Nei casi moderati o gravi si può intervenire con:

  • Dispositivi chiamati CPAP : strumenti che insufflano aria a pressione positiva costante impedendo il collasso delle vie aeree durante il sonno
  • Intervento chirurgico: per eliminare difetti anatomici o anomalie a livello delle vie aeree così da ampliare lo spazio per il passaggio dell’aria
  • Terapia posizionale: indossando dei correttori di posizione che inducono il paziente a dormire su un lato e non in posizione supina.
  • MAD (dispositivo di avanzamento mandibolare): sono dei sofisticati apparecchi dentali da indossare durante le ore di sonno che, avanzando la posizione della mandibola, aumentano la pervietà delle vie respiratorie e riducono la resistenza al passaggio dell’aria. In questo modo si ha un miglioramento del flusso aereo, dell’ossigenazione del sangue e della qualità del sonno. Tali ausili risultano particolarmente efficaci in pazienti con OSAS di entità lieve – moderata, con componente posizionale ed in coloro che risultano insofferenti alla terapia ventilatoria con CPAP. È un trattamento in grado di risolvere in modo non invasivo i disturbi respiratori ostruttivi del sonno secondo le più attuali linee guida nazionali ed internazionali. Il trattamento con gli avanzatori mandibolari MAD è generalmente  ben accettato dai pazienti: non è invasivo, rappresenta una valida alternativa alla CPAP nei pazienti intolleranti, può essere trasportato ovunque facilmente e i risultati positivi della terapia sono apprezzabili dal paziente nel giro di poco tempo.

Bambini e OSAS

Nei bambini le apnee ostruttive possono essere provocate da un ingrossamento delle tonsille o delle adenoidi oppure da alcuni difetti congeniti o da problematiche odontoiatriche. Tale condizione è presente nel 2-5% dei bambini di ogni età, ed è più frequente nei bambini tra i 2 e i 6 anni.

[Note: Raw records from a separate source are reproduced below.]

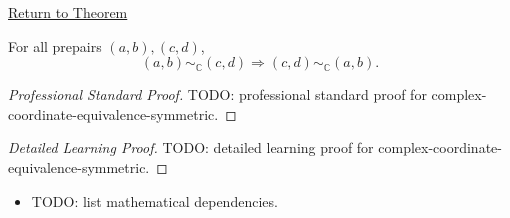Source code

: \newpage
{}
\label{prf:complex-coordinate-equivalence-symmetric}

\begin{remark*}[Return]
\hyperref[lem:complex-coordinate-equivalence-symmetric]{Return to Theorem}
\end{remark*}

\begin{lemma*}
For all prepairs $(a,b),(c,d)$,
\[
(a,b)\sim_{\mathbb{C}}(c,d)
\Longrightarrow
(c,d)\sim_{\mathbb{C}}(a,b).
\]
\end{lemma*}

\begin{proof}[Professional Standard Proof]
\LRAProofBodyStart
TODO: professional standard proof for complex-coordinate-equivalence-symmetric.
\end{proof}

\begin{proof}[Detailed Learning Proof]
\LRAProofBodyStart
TODO: detailed learning proof for complex-coordinate-equivalence-symmetric.
\end{proof}

\begin{remark*}
\end{remark*}

\begin{dependencies}
\begin{itemize}
  \item TODO: list mathematical dependencies.
\end{itemize}
\end{dependencies}

\clearpage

I segnali che possono far sospettare i genitori che il proprio bambino soffra di apnee durante il sonno sono:

  • Russamento abituale
  • Sonno agitato
  • Tendenza a respirare con la bocca aperta
  • Enuresi notturna (pipì a letto)

I sintomi diurni possono comprendere:

  • mal di testa mattutino frequente
  • difficoltà a concentrarsi
  • difficoltà nell’apprendimento
  • iperattività, aggressività.

Alcuni bambini potrebbero anche presentare problematiche legate alla normale crescita fisica.

Tra i fattori di rischio che potrebbero contribuire all’insorgere di OSAS troviamo :

  • L’ingrossamento delle tonsille e delle adenoidi
  • Asma
  • Anomalie cranio-facciali
  • Obesità
  • Sindromi genetiche

In caso si sospetta OSAS, il genitore deve rivolgersi al pediatra per accertare la sintomatologia e intraprendere il percorso di cura più idoneo. L’esame per accertare le apnee notturne è la polisonnografia pediatrica, un esame non invasivo e non doloroso che si può svolgere direttamente a casa.
Una volta accertata la presenza dell’OSAS, le terapie possibili da adottare sono:

  • Asportazione delle tonsille e delle adenoidi
  • Apparecchi ortodontici che espandono il palato
  • Terapia con CPAP
  • Nei casi più lievi è possibile seguire una terapia basata sull’utilizzo di cortisonici per uso nasale per un periodo di tempo breve.